While he runs from the psychiatrist’s assistant, Eve has a change of heart about him and realizes that maybe he really just wants to go home. When he returns to her home the next day after finding his home again, he finds a County Family Services Department psychiatrist and her assistant that Eve called waiting for him. Freaked out by this, she politely asks him to leave, and he does.

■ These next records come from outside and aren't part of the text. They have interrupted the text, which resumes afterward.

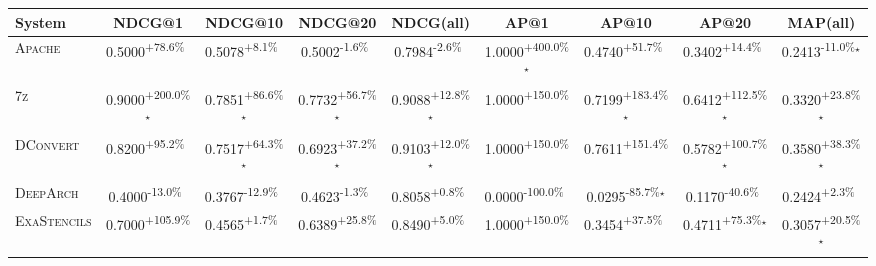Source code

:\begin{table}[htbp]
\centering
\renewcommand{\arraystretch}{1.2}
\begin{tabular}{l|cccc|cccc}
\hline
System & NDCG@1 & NDCG@10 & NDCG@20 & NDCG(all) & AP@1 & AP@10 & AP@20 & MAP(all) \\ \hline
\textsc{Apache} & \cellcolor{green!30}0.5000\textsuperscript{+78.6\%}$^{\,\,\,}$ & \cellcolor{green!30}0.5078\textsuperscript{+8.1\%}$^{\,\,\,}$ & \cellcolor{red!30}0.5002\textsuperscript{-1.6\%}$^{\,\,\,}$ & \cellcolor{red!30}0.7984\textsuperscript{-2.6\%}$^{\,\,\,}$ & \cellcolor{green!30}1.0000\textsuperscript{+400.0\%}$^\star$ & \cellcolor{green!30}0.4740\textsuperscript{+51.7\%}$^{\,\,\,}$ & \cellcolor{green!30}0.3402\textsuperscript{+14.4\%}$^{\,\,\,}$ & \cellcolor{red!30}0.2413\textsuperscript{-11.0\%}$^\star$ \\
\textsc{7z} & \cellcolor{green!30}0.9000\textsuperscript{+200.0\%}$^\star$ & \cellcolor{green!30}0.7851\textsuperscript{+86.6\%}$^\star$ & \cellcolor{green!30}0.7732\textsuperscript{+56.7\%}$^\star$ & \cellcolor{green!30}0.9088\textsuperscript{+12.8\%}$^\star$ & \cellcolor{green!30}1.0000\textsuperscript{+150.0\%}$^{\,\,\,}$ & \cellcolor{green!30}0.7199\textsuperscript{+183.4\%}$^\star$ & \cellcolor{green!30}0.6412\textsuperscript{+112.5\%}$^\star$ & \cellcolor{green!30}0.3320\textsuperscript{+23.8\%}$^\star$ \\
\textsc{DConvert} & \cellcolor{green!30}0.8200\textsuperscript{+95.2\%}$^{\,\,\,}$ & \cellcolor{green!30}0.7517\textsuperscript{+64.3\%}$^\star$ & \cellcolor{green!30}0.6923\textsuperscript{+37.2\%}$^\star$ & \cellcolor{green!30}0.9103\textsuperscript{+12.0\%}$^\star$ & \cellcolor{green!30}1.0000\textsuperscript{+150.0\%}$^{\,\,\,}$ & \cellcolor{green!30}0.7611\textsuperscript{+151.4\%}$^{\,\,\,}$ & \cellcolor{green!30}0.5782\textsuperscript{+100.7\%}$^\star$ & \cellcolor{green!30}0.3580\textsuperscript{+38.3\%}$^\star$ \\
\textsc{DeepArch} & \cellcolor{red!30}0.4000\textsuperscript{-13.0\%}$^{\,\,\,}$ & \cellcolor{red!30}0.3767\textsuperscript{-12.9\%}$^{\,\,\,}$ & \cellcolor{red!30}0.4623\textsuperscript{-1.3\%}$^{\,\,\,}$ & \cellcolor{green!30}0.8058\textsuperscript{+0.8\%}$^{\,\,\,}$ & \cellcolor{red!30}0.0000\textsuperscript{-100.0\%}$^{\,\,\,}$ & \cellcolor{red!30}0.0295\textsuperscript{-85.7\%}$^\star$ & \cellcolor{red!30}0.1170\textsuperscript{-40.6\%}$^{\,\,\,}$ & \cellcolor{green!30}0.2424\textsuperscript{+2.3\%}$^{\,\,\,}$ \\
\textsc{ExaStencils} & \cellcolor{green!30}0.7000\textsuperscript{+105.9\%}$^{\,\,\,}$ & \cellcolor{green!30}0.4565\textsuperscript{+1.7\%}$^{\,\,\,}$ & \cellcolor{green!30}0.6389\textsuperscript{+25.8\%}$^{\,\,\,}$ & \cellcolor{green!30}0.8490\textsuperscript{+5.0\%}$^{\,\,\,}$ & \cellcolor{green!30}1.0000\textsuperscript{+150.0\%}$^{\,\,\,}$ & \cellcolor{green!30}0.3454\textsuperscript{+37.5\%}$^{\,\,\,}$ & \cellcolor{green!30}0.4711\textsuperscript{+75.3\%}$^\star$ & \cellcolor{green!30}0.3057\textsuperscript{+20.5\%}$^\star$ \\

\end{tabular}
\end{table}

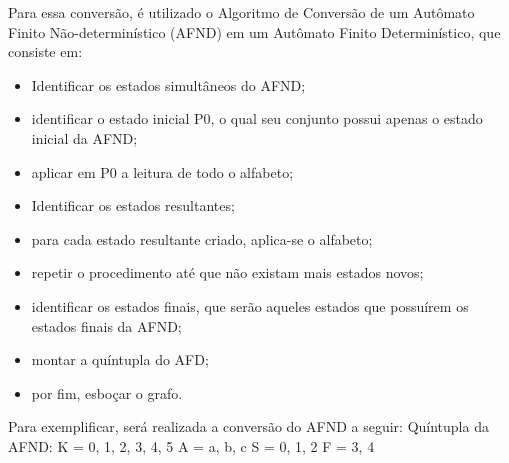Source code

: \documentclass[a4paper,10pt]{article} %
\begin{document}
    Para essa conversão, é utilizado o Algoritmo de Conversão de um Autômato Finito Não-determinístico (AFND) em um Autômato Finito Determinístico, que consiste em:
    \begin{itemize}
        \item Identificar os estados simultâneos do AFND;
        \item identificar o estado inicial P0, o qual seu conjunto possui apenas o estado inicial da AFND;
        \item aplicar em P0 a leitura de todo o alfabeto;
        \item Identificar os estados resultantes;
        \item para cada estado resultante criado, aplica-se o alfabeto;
        \item repetir o procedimento até que não existam mais estados novos;
        \item identificar os estados finais, que serão aqueles estados que possuírem os estados finais da AFND;     
        \item montar a quíntupla do AFD;     
        \item por fim, esboçar o grafo.    
    \end{itemize}
    Para exemplificar, será realizada a conversão do AFND a seguir:
        Quíntupla da AFND:
        K = {0, 1, 2, 3, 4, 5}
        A = {a, b, c}
        S = {0, 1, 2}
        F = {3, 4}
    \begin{center}
    \end{center}
\end{document}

Eventually, as with nuclear fallout, we find ourselves waiting patiently for things to die down before we can emerge into the daylight.Adam (Brendan Fraser) falls for Eve (Alicia Silverstone) (and vice-versa), and he eventually asks her to come back with him to the fallout shelter to live with his parents Calvin (Christopher Walken) and Helen (Sissy Spacek), since she looked like a totally healthy “non-mutant” that he could marry. And director Hugh Wilson (co-writer with Bill Kelly), who directed the moribund "The First Wives Club," has no comic metronome in his head. Watching Eve fall slowly in love, with only occasional laughs to make it sing, is a tough task.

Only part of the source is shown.